HOW TO COMPLETE THIS TASK:
When you restate the entries that follow, keep every word exactly and drop the pictures.

RECORDS TO PROCESS:

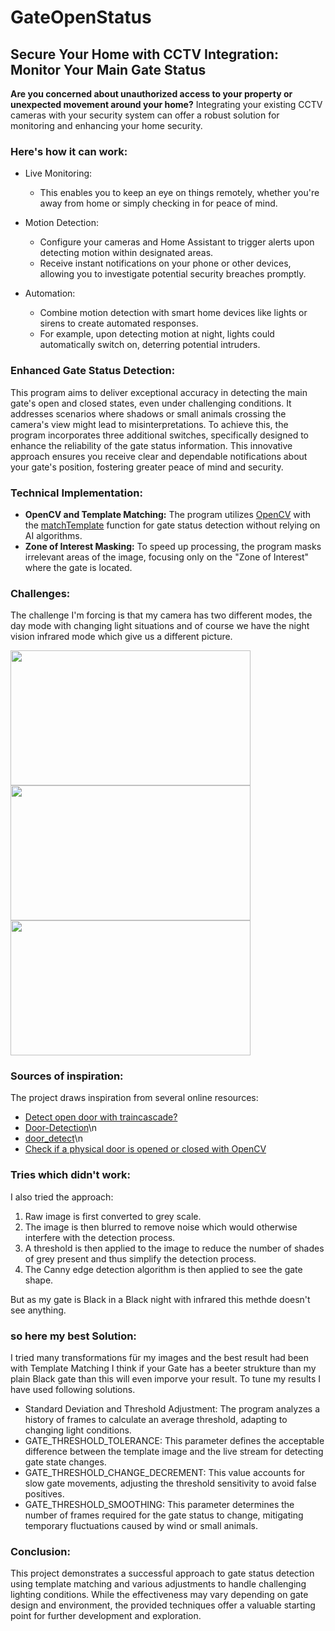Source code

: # GateOpenStatus
## Secure Your Home with CCTV Integration: Monitor Your Main Gate Status
**Are you concerned about unauthorized access to your property or unexpected movement around your home?**  Integrating your existing CCTV cameras with your security system can offer a robust solution for monitoring and enhancing your home security.
### Here's how it can work:
+ Live Monitoring:

  + This enables you to keep an eye on things remotely, whether you're away from home or simply checking in for peace of mind.
 
+ Motion Detection:

  + Configure your cameras and Home Assistant to trigger alerts upon detecting motion within designated areas.
  + Receive instant notifications on your phone or other devices, allowing you to investigate potential security breaches promptly.
 
+ Automation:

  + Combine motion detection with smart home devices like lights or sirens to create automated responses.
  + For example, upon detecting motion at night, lights could automatically switch on, deterring potential intruders.
### Enhanced Gate Status Detection: 
This program aims to deliver exceptional accuracy in detecting the main gate's open and closed states, even under challenging conditions. It addresses scenarios where shadows or small animals crossing the camera's view might lead to misinterpretations. To achieve this, the program incorporates three additional switches, specifically designed to enhance the reliability of the gate status information. This innovative approach ensures you receive clear and dependable notifications about your gate's position, fostering greater peace of mind and security.
### Technical Implementation:
+ **OpenCV and Template Matching:** The program utilizes [OpenCV](https://github.com/opencv/opencv) with the [matchTemplate](https://docs.opencv.org/3.4/d4/dc6/tutorial_py_template_matching.html) function for gate status detection without relying on AI algorithms.
+ **Zone of Interest Masking:** To speed up processing, the program masks irrelevant areas of the image, focusing only on the "Zone of Interest" where the gate is located.
### Challenges:
The challenge I'm forcing is that my camera has two different modes, the day mode with changing light situations and of course we have the night vision infrared mode which give us a different picture.

<img src="https://github.com/Leftaf/GateOpenStatus/assets/2380560/881ee043-091a-47f6-87f3-e71deb33e1c7" width="384" height="216">
<img src="https://github.com/Leftaf/GateOpenStatus/assets/2380560/e9ead131-8bd1-41dc-a744-15911933eb40" width="384" height="216">
<img src="https://github.com/Leftaf/GateOpenStatus/assets/2380560/7cb979c2-397b-4b9c-84a6-1e340caebd2c" width="384" height="216">

### Sources of inspiration:
The project draws inspiration from several online resources:

+ [Detect open door with traincascade?](https://answers.opencv.org/question/56779/detect-open-door-with-traincascade/)
+ [Door-Detection](https://github.com/oflynned/Door-Detection)\n
+ [door_detect](https://github.com/twstokes/door_detect)\n
+ [Check if a physical door is opened or closed with OpenCV](https://stackoverflow.com/questions/11327835/check-if-a-physical-door-is-opened-or-closed-with-opencv)

### Tries which didn't work: 
I also tried the approach:

1. Raw image is first converted to grey scale.
2. The image is then blurred to remove noise which would otherwise interfere with the detection process.
3. A threshold is then applied to the image to reduce the number of shades of grey present and thus simplify the detection process.
4. The Canny edge detection algorithm is then applied to see the gate shape.

But as my gate is Black in a Black night with infrared this methde doesn't see anything.

### so here my best Solution: 
I tried many transformations für my images and the best result had been with Template Matching I think if your Gate has a beeter strukture than my plain Black gate than this will even imporve your result. To tune my results I have used following solutions.

+ Standard Deviation and Threshold Adjustment: The program analyzes a history of frames to calculate an average threshold, adapting to changing light conditions.
+ GATE_THRESHOLD_TOLERANCE: This parameter defines the acceptable difference between the template image and the live stream for detecting gate state changes.
+ GATE_THRESHOLD_CHANGE_DECREMENT: This value accounts for slow gate movements, adjusting the threshold sensitivity to avoid false positives.
+ GATE_THRESHOLD_SMOOTHING: This parameter determines the number of frames required for the gate status to change, mitigating temporary fluctuations caused by wind or small animals.

### Conclusion:
This project demonstrates a successful approach to gate status detection using template matching and various adjustments to handle challenging lighting conditions. While the effectiveness may vary depending on gate design and environment, the provided techniques offer a valuable starting point for further development and exploration.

RESULT FOR THIS EXERCISE:
Source code

: # GateOpenStatus
## Secure Your Home with CCTV Integration: Monitor Your Main Gate Status
**Are you concerned about unauthorized access to your property or unexpected movement around your home?**  Integrating your existing CCTV cameras with your security system can offer a robust solution for monitoring and enhancing your home security.
### Here's how it can work:
+ Live Monitoring:

  + This enables you to keep an eye on things remotely, whether you're away from home or simply checking in for peace of mind.
 
+ Motion Detection:

  + Configure your cameras and Home Assistant to trigger alerts upon detecting motion within designated areas.
  + Receive instant notifications on your phone or other devices, allowing you to investigate potential security breaches promptly.
 
+ Automation:

  + Combine motion detection with smart home devices like lights or sirens to create automated responses.
  + For example, upon detecting motion at night, lights could automatically switch on, deterring potential intruders.
### Enhanced Gate Status Detection: 
This program aims to deliver exceptional accuracy in detecting the main gate's open and closed states, even under challenging conditions. It addresses scenarios where shadows or small animals crossing the camera's view might lead to misinterpretations. To achieve this, the program incorporates three additional switches, specifically designed to enhance the reliability of the gate status information. This innovative approach ensures you receive clear and dependable notifications about your gate's position, fostering greater peace of mind and security.
### Technical Implementation:
+ **OpenCV and Template Matching:** The program utilizes [OpenCV](https://github.com/opencv/opencv) with the [matchTemplate](https://docs.opencv.org/3.4/d4/dc6/tutorial_py_template_matching.html) function for gate status detection without relying on AI algorithms.
+ **Zone of Interest Masking:** To speed up processing, the program masks irrelevant areas of the image, focusing only on the "Zone of Interest" where the gate is located.
### Challenges:
The challenge I'm forcing is that my camera has two different modes, the day mode with changing light situations and of course we have the night vision infrared mode which give us a different picture.

<img src="https://github.com/Leftaf/GateOpenStatus/assets/2380560/881ee043-091a-47f6-87f3-e71deb33e1c7" width="384" height="216">
<img src="https://github.com/Leftaf/GateOpenStatus/assets/2380560/e9ead131-8bd1-41dc-a744-15911933eb40" width="384" height="216">
<img src="https://github.com/Leftaf/GateOpenStatus/assets/2380560/7cb979c2-397b-4b9c-84a6-1e340caebd2c" width="384" height="216">

### Sources of inspiration:
The project draws inspiration from several online resources:

+ [Detect open door with traincascade?](https://answers.opencv.org/question/56779/detect-open-door-with-traincascade/)
+ [Door-Detection](https://github.com/oflynned/Door-Detection)\n
+ [door_detect](https://github.com/twstokes/door_detect)\n
+ [Check if a physical door is opened or closed with OpenCV](https://stackoverflow.com/questions/11327835/check-if-a-physical-door-is-opened-or-closed-with-opencv)

### Tries which didn't work: 
I also tried the approach:

1. Raw image is first converted to grey scale.
2. The image is then blurred to remove noise which would otherwise interfere with the detection process.
3. A threshold is then applied to the image to reduce the number of shades of grey present and thus simplify the detection process.
4. The Canny edge detection algorithm is then applied to see the gate shape.

But as my gate is Black in a Black night with infrared this methde doesn't see anything.

### so here my best Solution: 
I tried many transformations für my images and the best result had been with Template Matching I think if your Gate has a beeter strukture than my plain Black gate than this will even imporve your result. To tune my results I have used following solutions.

+ Standard Deviation and Threshold Adjustment: The program analyzes a history of frames to calculate an average threshold, adapting to changing light conditions.
+ GATE_THRESHOLD_TOLERANCE: This parameter defines the acceptable difference between the template image and the live stream for detecting gate state changes.
+ GATE_THRESHOLD_CHANGE_DECREMENT: This value accounts for slow gate movements, adjusting the threshold sensitivity to avoid false positives.
+ GATE_THRESHOLD_SMOOTHING: This parameter determines the number of frames required for the gate status to change, mitigating temporary fluctuations caused by wind or small animals.

### Conclusion:
This project demonstrates a successful approach to gate status detection using template matching and various adjustments to handle challenging lighting conditions. While the effectiveness may vary depending on gate design and environment, the provided techniques offer a valuable starting point for further development and exploration.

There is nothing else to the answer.